─── DATA RECORDS

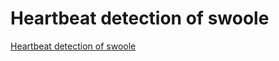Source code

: # Heartbeat detection of swoole
[Heartbeat detection of swoole](https://aiwithcloud.com/2022/09/15/heartbeat_detection_of_swoole/)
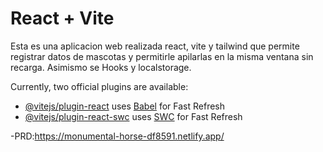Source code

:# React + Vite
Esta es una aplicacion web realizada react, vite y tailwind que permite
registrar datos de mascotas  y permitirle apilarlas en la misma ventana sin
recarga. Asimismo se Hooks y localstorage.


Currently, two official plugins are available:

- [@vitejs/plugin-react](https://github.com/vitejs/vite-plugin-react/blob/main/packages/plugin-react/README.md) uses [Babel](https://babeljs.io/) for Fast Refresh
- [@vitejs/plugin-react-swc](https://github.com/vitejs/vite-plugin-react-swc) uses [SWC](https://swc.rs/) for Fast Refresh

-PRD:https://monumental-horse-df8591.netlify.app/
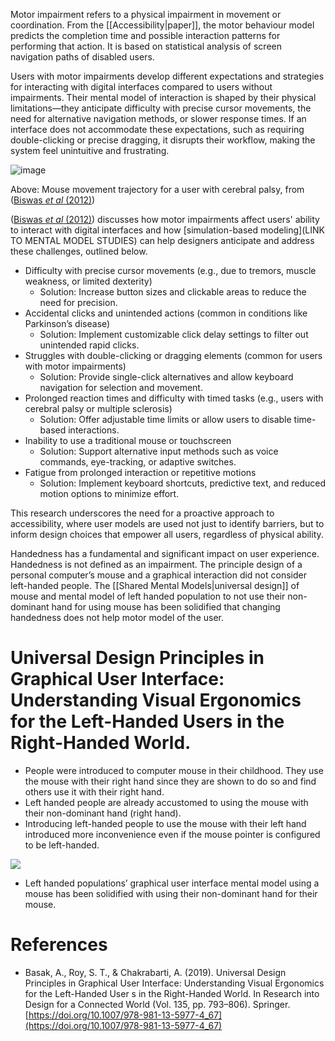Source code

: Motor impairment refers to a physical impairment in movement or coordination. From the [[Accessibility|paper]], the motor behaviour model predicts the completion time and possible interaction patterns for performing that action. It is based on statistical analysis of screen navigation paths of disabled users.

Users with motor impairments develop different expectations and strategies for interacting with digital interfaces compared to users without impairments. Their mental model of interaction is shaped by their physical limitations—they anticipate difficulty with precise cursor movements, the need for alternative navigation methods, or slower response times. If an interface does not accommodate these expectations, such as requiring double-clicking or precise dragging, it disrupts their workflow, making the system feel unintuitive and frustrating.

![image](https://github.com/user-attachments/assets/2e087d6c-c8dc-4af5-934d-6ab3dbda23ad)

Above: Mouse movement trajectory for a user with cerebral palsy, from ([Biswas *et al* (2012)]([https://doi.org/10.1080/10447318.2011.565718](https://doi.org/10.1080/10447318.2011.565718)))


([Biswas *et al* (2012)](https://doi.org/10.1080/10447318.2011.565718)) discusses how motor impairments affect users' ability to interact with digital interfaces and how [simulation-based modeling](LINK TO MENTAL MODEL STUDIES) can help designers anticipate and address these challenges, outlined below.

- Difficulty with precise cursor movements (e.g., due to tremors, muscle weakness, or limited dexterity)
	- Solution: Increase button sizes and clickable areas to reduce the need for precision.
- Accidental clicks and unintended actions (common in conditions like Parkinson’s disease)
	- Solution: Implement customizable click delay settings to filter out unintended rapid clicks.
- Struggles with double-clicking or dragging elements (common for users with motor impairments)
	- Solution: Provide single-click alternatives and allow keyboard navigation for selection and movement.
- Prolonged reaction times and difficulty with timed tasks (e.g., users with cerebral palsy or multiple sclerosis)
	- Solution: Offer adjustable time limits or allow users to disable time-based interactions.
- Inability to use a traditional mouse or touchscreen
	- Solution: Support alternative input methods such as voice commands, eye-tracking, or adaptive switches.
- Fatigue from prolonged interaction or repetitive motions
	- Solution: Implement keyboard shortcuts, predictive text, and reduced motion options to minimize effort.

This research underscores the need for a proactive approach to accessibility, where user models are used not just to identify barriers, but to inform design choices that empower all users, regardless of physical ability.

Handedness has a fundamental and significant impact on user experience. Handedness is not defined as an impairment. The principle design of a personal computer’s mouse and a graphical interaction did not consider left-handed people. The [[Shared Mental Models|universal design]] of mouse and mental model of left handed population to not use their non-dominant hand for using mouse has been solidified that changing handedness does not help motor model of the user.

# Universal Design Principles in Graphical User Interface: Understanding Visual Ergonomics for the Left-Handed Users in the Right-Handed World.

- People were introduced to computer mouse in their childhood. They use the mouse with their right hand since they are shown to do so and find others use it with their right hand.
- Left handed people are already accustomed to using the mouse with their non-dominant hand (right hand).
- Introducing left-handed people to use the mouse with their left hand introduced more inconvenience even if the mouse pointer is configured to be left-handed.

![](https://lh7-rt.googleusercontent.com/docsz/AD_4nXeqfgUrnXT_VoA3sUO90v1RxzY0Q1MoNvcGNFWtWmofA0lahmltqkjsR7RmjBAAeA-IFDee1W3k3d-_SnduVz_PrRZPJ9vTdMO2uU2g8YXGpbzH27OK8xt6cm3XQbh6T8ovKPyj4g?key=InPcM8oBWM0qEjlRW5SFMn1x)

- Left handed populations’ graphical user interface mental model using a mouse has been solidified with using their non-dominant hand for their mouse.

# References

- Basak, A., Roy, S. T., & Chakrabarti, A. (2019). Universal Design Principles in Graphical User Interface: Understanding Visual Ergonomics for the Left-Handed User s in the Right-Handed World. In Research into Design for a Connected World (Vol. 135, pp. 793–806). Springer. [https://doi.org/10.1007/978-981-13-5977-4_67](https://doi.org/10.1007/978-981-13-5977-4_67)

──────

YOUR GOAL:
Please, from the entries above, set down exactly the lines from the one containing "Above: Mouse movement" through the one containing "challenges, outlined below.", and only those.

EXERCISE ANSWER:
Above: Mouse movement trajectory for a user with cerebral palsy, from ([Biswas *et al* (2012)]([https://doi.org/10.1080/10447318.2011.565718](https://doi.org/10.1080/10447318.2011.565718)))


([Biswas *et al* (2012)](https://doi.org/10.1080/10447318.2011.565718)) discusses how motor impairments affect users' ability to interact with digital interfaces and how [simulation-based modeling](LINK TO MENTAL MODEL STUDIES) can help designers anticipate and address these challenges, outlined below.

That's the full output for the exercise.